Brief >> Check the material that follows for the word "clipboard" and say how many lines contain it, with no other words.

Data for this task >>
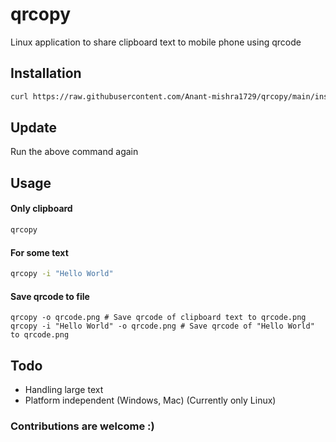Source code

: # qrcopy
Linux application to share clipboard text to mobile phone using qrcode

## Installation

```bash
curl https://raw.githubusercontent.com/Anant-mishra1729/qrcopy/main/install.sh | bash
```

## Update

Run the above command again


## Usage
#### Only clipboard

```bash
qrcopy
```

#### For some text
```bash
qrcopy -i "Hello World"
```

#### Save qrcode to file
```shell
qrcopy -o qrcode.png # Save qrcode of clipboard text to qrcode.png
qrcopy -i "Hello World" -o qrcode.png # Save qrcode of "Hello World" to qrcode.png
```

## Todo
* Handling large text
* Platform independent (Windows, Mac) (Currently only Linux)
### Contributions are welcome :)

Solution to the exercise >> 3